Collection entries:
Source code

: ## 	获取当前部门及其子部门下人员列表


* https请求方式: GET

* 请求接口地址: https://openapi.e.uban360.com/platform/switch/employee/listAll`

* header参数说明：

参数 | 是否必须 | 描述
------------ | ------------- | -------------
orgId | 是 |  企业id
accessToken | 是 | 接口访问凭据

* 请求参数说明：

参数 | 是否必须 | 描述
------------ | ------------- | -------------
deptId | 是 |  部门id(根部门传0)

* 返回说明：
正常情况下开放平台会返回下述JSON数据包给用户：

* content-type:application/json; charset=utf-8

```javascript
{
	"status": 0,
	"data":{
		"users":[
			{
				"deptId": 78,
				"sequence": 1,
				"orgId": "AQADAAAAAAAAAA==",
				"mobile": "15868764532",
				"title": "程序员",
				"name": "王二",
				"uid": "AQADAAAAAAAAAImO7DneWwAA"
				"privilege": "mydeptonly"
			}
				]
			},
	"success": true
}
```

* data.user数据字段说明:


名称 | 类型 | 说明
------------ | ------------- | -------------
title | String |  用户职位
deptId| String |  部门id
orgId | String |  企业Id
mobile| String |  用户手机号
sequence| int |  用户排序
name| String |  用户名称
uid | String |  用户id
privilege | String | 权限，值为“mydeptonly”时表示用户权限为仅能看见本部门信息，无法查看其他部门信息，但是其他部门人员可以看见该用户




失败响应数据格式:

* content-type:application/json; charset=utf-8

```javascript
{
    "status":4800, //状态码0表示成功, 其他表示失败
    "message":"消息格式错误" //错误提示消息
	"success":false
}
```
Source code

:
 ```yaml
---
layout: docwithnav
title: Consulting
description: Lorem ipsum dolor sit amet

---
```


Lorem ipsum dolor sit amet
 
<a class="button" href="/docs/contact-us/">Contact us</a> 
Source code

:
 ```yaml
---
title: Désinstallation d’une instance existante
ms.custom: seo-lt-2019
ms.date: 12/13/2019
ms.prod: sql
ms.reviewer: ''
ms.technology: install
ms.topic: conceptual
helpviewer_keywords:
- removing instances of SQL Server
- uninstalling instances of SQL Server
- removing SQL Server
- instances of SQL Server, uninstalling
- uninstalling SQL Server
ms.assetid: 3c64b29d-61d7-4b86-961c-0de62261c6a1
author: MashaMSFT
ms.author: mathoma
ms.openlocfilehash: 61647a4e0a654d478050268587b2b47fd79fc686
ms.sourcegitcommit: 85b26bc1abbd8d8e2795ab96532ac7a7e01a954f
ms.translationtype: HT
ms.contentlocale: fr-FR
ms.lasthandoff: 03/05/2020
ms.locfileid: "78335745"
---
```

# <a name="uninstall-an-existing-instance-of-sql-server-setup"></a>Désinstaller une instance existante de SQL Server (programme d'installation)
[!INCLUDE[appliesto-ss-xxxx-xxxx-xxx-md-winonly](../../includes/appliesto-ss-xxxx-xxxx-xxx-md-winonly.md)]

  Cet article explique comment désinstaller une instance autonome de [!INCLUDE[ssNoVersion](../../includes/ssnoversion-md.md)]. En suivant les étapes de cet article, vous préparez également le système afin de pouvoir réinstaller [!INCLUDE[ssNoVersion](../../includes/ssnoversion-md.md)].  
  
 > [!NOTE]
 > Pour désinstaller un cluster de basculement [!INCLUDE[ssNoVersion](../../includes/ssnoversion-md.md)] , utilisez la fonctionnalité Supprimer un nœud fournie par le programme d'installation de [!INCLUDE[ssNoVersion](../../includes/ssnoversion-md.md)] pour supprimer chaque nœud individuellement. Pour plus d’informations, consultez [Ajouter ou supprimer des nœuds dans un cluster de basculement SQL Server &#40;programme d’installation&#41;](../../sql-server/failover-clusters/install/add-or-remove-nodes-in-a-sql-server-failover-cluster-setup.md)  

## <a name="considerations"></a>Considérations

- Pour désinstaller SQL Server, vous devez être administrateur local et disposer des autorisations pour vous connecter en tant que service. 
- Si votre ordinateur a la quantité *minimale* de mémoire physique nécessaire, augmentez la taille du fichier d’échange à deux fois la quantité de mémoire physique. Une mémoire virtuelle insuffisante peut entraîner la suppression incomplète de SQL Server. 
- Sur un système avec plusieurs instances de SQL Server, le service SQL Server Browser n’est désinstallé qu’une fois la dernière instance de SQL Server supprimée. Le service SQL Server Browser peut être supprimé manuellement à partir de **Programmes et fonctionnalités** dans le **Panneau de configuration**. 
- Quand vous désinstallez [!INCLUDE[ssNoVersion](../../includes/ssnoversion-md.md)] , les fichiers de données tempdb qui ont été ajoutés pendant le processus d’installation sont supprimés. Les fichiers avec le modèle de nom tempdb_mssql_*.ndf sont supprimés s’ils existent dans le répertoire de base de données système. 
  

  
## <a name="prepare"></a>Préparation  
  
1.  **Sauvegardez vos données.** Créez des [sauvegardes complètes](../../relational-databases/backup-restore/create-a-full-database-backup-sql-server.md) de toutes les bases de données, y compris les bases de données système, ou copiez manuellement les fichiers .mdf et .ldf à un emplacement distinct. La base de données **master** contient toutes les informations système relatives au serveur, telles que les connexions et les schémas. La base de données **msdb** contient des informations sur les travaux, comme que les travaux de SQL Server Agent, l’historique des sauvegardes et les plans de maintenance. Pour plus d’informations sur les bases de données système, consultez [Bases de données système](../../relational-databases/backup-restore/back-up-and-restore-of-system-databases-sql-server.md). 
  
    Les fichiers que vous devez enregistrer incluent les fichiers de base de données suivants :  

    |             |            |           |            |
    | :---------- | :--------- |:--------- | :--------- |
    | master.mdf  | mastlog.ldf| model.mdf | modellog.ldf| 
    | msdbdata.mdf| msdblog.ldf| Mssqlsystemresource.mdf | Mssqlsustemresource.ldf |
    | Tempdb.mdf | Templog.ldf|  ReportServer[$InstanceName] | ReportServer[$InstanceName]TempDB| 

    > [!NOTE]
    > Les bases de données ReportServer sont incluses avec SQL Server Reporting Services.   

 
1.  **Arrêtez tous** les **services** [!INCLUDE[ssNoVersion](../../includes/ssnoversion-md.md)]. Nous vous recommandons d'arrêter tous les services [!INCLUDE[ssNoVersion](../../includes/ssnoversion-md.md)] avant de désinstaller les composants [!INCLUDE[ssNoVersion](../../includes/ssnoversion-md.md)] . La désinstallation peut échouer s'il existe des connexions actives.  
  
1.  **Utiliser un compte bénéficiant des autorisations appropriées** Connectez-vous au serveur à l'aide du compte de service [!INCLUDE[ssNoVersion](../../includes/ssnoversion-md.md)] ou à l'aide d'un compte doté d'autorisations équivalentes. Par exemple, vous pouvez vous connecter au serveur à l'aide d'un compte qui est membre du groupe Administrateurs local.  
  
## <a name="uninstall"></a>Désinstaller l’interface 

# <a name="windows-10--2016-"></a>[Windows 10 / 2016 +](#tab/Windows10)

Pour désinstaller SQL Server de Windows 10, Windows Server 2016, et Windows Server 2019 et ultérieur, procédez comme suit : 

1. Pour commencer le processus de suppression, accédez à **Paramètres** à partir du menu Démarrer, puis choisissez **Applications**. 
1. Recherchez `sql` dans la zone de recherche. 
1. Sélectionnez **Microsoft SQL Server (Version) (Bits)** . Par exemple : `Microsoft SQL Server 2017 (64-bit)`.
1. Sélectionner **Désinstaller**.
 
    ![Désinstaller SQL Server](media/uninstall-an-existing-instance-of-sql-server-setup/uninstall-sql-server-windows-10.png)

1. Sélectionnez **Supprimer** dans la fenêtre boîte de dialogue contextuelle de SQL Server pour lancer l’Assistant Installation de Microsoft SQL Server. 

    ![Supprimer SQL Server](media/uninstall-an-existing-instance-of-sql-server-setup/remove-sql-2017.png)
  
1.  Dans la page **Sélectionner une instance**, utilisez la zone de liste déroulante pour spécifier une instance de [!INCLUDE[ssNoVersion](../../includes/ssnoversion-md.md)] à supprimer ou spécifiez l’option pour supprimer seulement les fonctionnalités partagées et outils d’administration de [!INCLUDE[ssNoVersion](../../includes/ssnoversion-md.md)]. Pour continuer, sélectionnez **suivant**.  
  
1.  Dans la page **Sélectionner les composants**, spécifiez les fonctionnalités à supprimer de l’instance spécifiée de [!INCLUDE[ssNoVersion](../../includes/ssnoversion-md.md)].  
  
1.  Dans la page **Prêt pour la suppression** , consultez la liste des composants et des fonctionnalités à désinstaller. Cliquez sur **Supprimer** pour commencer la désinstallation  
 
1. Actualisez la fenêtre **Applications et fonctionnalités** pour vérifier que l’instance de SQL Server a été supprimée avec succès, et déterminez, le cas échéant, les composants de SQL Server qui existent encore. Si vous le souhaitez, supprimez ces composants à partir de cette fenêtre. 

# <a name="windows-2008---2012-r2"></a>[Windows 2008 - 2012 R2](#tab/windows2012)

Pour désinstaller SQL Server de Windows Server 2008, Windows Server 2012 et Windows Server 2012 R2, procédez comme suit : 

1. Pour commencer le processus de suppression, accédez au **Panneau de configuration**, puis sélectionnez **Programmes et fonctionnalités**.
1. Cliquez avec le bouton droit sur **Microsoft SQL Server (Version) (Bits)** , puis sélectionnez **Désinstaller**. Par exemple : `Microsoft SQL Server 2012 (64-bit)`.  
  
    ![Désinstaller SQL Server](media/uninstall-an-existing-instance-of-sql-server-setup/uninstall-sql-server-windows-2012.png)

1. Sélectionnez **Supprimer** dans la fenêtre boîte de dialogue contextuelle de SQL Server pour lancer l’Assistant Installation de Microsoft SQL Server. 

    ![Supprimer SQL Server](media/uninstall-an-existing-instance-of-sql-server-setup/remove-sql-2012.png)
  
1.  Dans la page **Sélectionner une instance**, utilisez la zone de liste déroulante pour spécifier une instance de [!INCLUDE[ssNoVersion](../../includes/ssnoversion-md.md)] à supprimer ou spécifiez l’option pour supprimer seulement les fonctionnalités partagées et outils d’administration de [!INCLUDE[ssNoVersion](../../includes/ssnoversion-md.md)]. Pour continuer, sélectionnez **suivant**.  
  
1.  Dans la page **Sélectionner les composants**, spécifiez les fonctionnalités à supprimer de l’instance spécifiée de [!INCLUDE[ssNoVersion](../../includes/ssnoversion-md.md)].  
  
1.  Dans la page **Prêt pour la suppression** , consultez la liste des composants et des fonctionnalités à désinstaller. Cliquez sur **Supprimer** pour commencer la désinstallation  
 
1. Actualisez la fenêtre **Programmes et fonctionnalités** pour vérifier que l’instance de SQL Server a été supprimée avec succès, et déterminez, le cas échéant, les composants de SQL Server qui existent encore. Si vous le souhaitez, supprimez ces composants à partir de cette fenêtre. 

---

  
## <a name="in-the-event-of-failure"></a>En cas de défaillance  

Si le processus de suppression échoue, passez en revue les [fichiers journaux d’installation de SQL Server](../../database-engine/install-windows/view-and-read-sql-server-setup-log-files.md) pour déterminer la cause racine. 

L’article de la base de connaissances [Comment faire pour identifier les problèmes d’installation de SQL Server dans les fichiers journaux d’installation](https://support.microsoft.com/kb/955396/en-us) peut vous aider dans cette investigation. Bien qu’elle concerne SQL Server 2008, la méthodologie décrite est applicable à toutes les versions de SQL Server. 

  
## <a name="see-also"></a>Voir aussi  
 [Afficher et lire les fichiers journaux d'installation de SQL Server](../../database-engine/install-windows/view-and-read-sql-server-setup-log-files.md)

Problem:
Look back at the entries above. Retype the line with "Mssqlsystemresource.mdf | Mssqlsustemresource.ldf |", the line with "Server Reporting Services.", and all lines in between.

Problem solution:
    | msdbdata.mdf| msdblog.ldf| Mssqlsystemresource.mdf | Mssqlsustemresource.ldf |
    | Tempdb.mdf | Templog.ldf|  ReportServer[$InstanceName] | ReportServer[$InstanceName]TempDB| 

    > [!NOTE]
    > Les bases de données ReportServer sont incluses avec SQL Server Reporting Services.   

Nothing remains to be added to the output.